When working for a tech giant like Microsoft, conference rooms, cubicles and the monotonous routine of taking elevators to an office can get especially boring. Well, being the innovators they are, Microsoft recently put into use treehouses for their employees to “benefit from the powerful impact of nature on creativity, focus, and happiness.”

The treehouses are part of Microsoft’s efforts to create a system of technology-enabled “outdoor districts” connected to the regular buildings around the main Redmond campus. Built to “empower employees to work in new ways,” two of the treehouses are open and accessible to all Microsoft employees. There is also a third sheltered longe space which is scheduled to open later this year.

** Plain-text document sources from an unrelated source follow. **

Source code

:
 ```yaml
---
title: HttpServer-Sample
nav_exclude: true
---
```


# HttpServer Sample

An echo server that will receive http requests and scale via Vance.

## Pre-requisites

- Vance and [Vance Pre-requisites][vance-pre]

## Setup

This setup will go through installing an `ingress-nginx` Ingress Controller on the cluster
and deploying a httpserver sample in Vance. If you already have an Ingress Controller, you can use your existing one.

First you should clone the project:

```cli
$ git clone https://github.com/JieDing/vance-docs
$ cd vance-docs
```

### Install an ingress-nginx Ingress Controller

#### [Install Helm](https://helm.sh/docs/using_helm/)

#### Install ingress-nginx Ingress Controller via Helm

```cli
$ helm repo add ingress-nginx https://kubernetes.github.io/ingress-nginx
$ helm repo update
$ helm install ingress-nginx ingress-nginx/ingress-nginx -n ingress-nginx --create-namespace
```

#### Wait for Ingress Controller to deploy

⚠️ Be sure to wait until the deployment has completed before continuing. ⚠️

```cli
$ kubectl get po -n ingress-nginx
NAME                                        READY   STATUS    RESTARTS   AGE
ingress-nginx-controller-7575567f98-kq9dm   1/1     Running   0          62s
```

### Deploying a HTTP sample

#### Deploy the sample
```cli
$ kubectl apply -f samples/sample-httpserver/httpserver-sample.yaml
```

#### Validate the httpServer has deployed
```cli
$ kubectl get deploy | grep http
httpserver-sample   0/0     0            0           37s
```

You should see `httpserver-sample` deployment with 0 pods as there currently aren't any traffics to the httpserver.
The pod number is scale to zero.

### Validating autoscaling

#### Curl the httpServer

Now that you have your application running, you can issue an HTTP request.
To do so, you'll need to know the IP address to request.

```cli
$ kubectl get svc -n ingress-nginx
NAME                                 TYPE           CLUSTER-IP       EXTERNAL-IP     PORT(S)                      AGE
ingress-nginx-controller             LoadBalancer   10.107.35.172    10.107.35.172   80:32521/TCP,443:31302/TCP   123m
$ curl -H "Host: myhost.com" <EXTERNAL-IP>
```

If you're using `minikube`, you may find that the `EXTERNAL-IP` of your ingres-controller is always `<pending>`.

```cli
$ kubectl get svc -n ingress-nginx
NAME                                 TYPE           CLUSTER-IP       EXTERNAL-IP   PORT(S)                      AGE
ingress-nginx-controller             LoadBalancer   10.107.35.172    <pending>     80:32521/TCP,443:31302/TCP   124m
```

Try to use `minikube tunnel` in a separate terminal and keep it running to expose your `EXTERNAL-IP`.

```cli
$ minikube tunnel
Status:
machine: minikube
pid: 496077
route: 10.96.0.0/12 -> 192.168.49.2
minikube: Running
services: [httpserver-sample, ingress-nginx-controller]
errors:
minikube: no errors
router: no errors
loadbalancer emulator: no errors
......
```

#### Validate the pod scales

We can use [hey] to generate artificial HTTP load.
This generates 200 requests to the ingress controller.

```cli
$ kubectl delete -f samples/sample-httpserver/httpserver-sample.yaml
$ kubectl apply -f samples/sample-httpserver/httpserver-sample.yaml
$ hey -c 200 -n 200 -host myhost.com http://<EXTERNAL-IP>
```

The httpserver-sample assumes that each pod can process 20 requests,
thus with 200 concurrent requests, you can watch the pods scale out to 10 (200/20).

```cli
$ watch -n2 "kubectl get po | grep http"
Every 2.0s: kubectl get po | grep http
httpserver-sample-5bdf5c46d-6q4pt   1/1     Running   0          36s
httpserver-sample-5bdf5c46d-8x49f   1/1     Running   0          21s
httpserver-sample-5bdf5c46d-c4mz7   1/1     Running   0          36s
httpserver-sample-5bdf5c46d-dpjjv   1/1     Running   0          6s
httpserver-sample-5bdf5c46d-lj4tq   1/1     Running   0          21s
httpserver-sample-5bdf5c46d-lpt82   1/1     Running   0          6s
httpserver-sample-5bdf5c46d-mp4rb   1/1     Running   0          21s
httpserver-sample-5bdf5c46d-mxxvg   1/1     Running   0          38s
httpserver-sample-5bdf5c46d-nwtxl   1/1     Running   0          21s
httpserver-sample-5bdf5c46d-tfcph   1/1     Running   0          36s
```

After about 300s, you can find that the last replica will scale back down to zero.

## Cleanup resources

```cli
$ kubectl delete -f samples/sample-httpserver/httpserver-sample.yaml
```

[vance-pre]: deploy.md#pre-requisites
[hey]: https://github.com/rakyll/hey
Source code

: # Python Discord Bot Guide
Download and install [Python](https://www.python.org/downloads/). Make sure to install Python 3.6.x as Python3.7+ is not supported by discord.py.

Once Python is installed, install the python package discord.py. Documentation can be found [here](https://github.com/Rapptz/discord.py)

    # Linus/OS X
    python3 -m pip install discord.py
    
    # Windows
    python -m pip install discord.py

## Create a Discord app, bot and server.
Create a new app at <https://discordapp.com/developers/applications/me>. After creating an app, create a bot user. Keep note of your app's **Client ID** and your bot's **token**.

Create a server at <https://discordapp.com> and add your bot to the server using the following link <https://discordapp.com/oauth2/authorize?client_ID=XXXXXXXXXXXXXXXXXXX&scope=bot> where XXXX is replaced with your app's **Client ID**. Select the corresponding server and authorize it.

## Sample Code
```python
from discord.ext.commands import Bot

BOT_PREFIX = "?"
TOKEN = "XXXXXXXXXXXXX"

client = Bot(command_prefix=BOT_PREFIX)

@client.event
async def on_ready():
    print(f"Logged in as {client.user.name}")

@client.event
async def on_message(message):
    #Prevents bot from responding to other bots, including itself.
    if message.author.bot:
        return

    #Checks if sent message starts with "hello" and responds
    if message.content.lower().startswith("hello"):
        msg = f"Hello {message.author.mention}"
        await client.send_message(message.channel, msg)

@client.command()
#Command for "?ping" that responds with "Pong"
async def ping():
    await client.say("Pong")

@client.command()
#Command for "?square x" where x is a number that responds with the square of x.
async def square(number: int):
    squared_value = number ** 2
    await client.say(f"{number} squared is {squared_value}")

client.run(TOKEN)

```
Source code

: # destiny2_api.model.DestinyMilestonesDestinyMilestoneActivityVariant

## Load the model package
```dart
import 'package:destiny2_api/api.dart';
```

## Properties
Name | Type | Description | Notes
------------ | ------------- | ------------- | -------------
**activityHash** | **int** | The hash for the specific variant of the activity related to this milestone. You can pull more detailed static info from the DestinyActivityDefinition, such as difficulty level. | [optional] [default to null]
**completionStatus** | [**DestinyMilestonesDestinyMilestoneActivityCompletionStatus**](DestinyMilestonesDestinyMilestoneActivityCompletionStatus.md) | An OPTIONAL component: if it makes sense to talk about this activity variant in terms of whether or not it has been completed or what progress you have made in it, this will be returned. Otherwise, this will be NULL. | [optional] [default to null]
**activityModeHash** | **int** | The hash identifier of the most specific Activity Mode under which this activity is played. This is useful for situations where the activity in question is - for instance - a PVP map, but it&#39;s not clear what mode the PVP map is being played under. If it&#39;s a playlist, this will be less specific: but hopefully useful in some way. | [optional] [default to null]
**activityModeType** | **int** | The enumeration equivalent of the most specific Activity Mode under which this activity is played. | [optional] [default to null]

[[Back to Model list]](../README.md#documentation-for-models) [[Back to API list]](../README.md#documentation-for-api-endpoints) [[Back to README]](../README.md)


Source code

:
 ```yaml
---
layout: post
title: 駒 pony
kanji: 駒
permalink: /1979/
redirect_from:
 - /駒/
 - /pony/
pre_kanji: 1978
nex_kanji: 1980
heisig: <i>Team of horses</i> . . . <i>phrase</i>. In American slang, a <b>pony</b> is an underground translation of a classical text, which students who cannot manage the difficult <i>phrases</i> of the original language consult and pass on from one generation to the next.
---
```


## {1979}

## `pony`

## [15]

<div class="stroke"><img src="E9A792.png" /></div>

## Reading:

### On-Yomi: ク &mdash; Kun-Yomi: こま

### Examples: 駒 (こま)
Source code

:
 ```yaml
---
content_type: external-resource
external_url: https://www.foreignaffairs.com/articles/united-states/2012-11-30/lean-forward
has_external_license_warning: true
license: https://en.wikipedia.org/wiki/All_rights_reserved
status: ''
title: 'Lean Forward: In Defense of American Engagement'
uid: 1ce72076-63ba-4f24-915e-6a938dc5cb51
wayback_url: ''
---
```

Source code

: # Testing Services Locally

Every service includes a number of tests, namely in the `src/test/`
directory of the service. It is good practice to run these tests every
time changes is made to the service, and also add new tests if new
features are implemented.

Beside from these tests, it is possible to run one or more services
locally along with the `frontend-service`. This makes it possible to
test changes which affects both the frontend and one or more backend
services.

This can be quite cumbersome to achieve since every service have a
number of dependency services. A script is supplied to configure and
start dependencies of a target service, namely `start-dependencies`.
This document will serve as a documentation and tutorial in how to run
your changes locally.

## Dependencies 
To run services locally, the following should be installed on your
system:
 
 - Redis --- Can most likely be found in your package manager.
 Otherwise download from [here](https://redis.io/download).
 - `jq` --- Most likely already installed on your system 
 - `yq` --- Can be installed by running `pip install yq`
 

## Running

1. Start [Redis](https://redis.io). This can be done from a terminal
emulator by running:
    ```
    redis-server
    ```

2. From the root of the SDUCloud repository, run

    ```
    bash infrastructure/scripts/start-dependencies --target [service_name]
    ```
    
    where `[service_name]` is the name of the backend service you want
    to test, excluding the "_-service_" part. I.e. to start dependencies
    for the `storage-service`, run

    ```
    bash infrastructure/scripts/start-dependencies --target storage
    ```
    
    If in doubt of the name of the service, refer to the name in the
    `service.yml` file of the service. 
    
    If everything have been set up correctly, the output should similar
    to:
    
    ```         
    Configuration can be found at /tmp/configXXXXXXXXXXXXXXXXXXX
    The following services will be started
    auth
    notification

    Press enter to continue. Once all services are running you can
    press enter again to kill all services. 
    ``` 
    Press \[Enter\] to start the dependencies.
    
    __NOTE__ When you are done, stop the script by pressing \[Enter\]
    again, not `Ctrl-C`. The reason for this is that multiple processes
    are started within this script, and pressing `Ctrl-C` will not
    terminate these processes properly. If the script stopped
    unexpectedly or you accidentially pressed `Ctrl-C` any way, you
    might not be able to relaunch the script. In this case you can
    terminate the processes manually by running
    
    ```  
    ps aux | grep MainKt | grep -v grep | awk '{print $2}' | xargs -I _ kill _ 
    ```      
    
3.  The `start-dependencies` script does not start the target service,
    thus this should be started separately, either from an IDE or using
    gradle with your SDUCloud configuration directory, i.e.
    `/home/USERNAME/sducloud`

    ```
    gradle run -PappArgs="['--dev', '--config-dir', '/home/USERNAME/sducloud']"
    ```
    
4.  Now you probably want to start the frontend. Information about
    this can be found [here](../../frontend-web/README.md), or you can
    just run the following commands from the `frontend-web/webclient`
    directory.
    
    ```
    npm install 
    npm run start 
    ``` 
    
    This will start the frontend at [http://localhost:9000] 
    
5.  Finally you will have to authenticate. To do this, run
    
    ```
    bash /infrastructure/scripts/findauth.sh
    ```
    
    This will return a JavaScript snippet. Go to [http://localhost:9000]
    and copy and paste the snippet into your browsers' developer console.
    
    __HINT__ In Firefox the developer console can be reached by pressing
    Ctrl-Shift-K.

Designed and created by Pete Nelson from the Animal Planet show “Treehouse Masters,” one of the treehouses sits inside a Pacific Northwest Douglas fir. Another one of the treehouses is twelve feet off the ground and features charred-wood walls and a soaring ceiling with a round skylight. All the treehouses feature WiFi and other amenities such as power and charging ports for PCs. Microsoft describes other features of these outdoor treehouses:

The evolution of outdoor meeting space emphasizes this long-ago envisioned connection to the environment while increasing opportunities for workers to collaborate—all while maintaining the reliable connectivity of a traditional office. A broad outdoor Wi-Fi network allows employees to range; every bench is weatherproof and contains a hatch that reveals electricity sources. The indoor cafeteria is extended outside, with a barbecue restaurant built into a shipping container. Tactile surfaces help people who are blind or have low vision navigate. The space has rust-proof rocking chairs; an outdoor gas fireplace that brings the warmth of a ski lodge and attracts an after-work crowd; and a weatherproof awning that, when the sun shines, stencils the Microsoft logo onto the manicured lawn.

Citing some scientific studies, The Redmond giant believes that these outdoor working spaces will help employees “seamlessly and better interact with one another.” Microsoft’s is saying that employees have really enjoyed the outdoor spaces. In fact, the new tree offices are so enticing that even Xbox’s Major Nelson can’t resist the call of nature. Pretty cool, to say the least.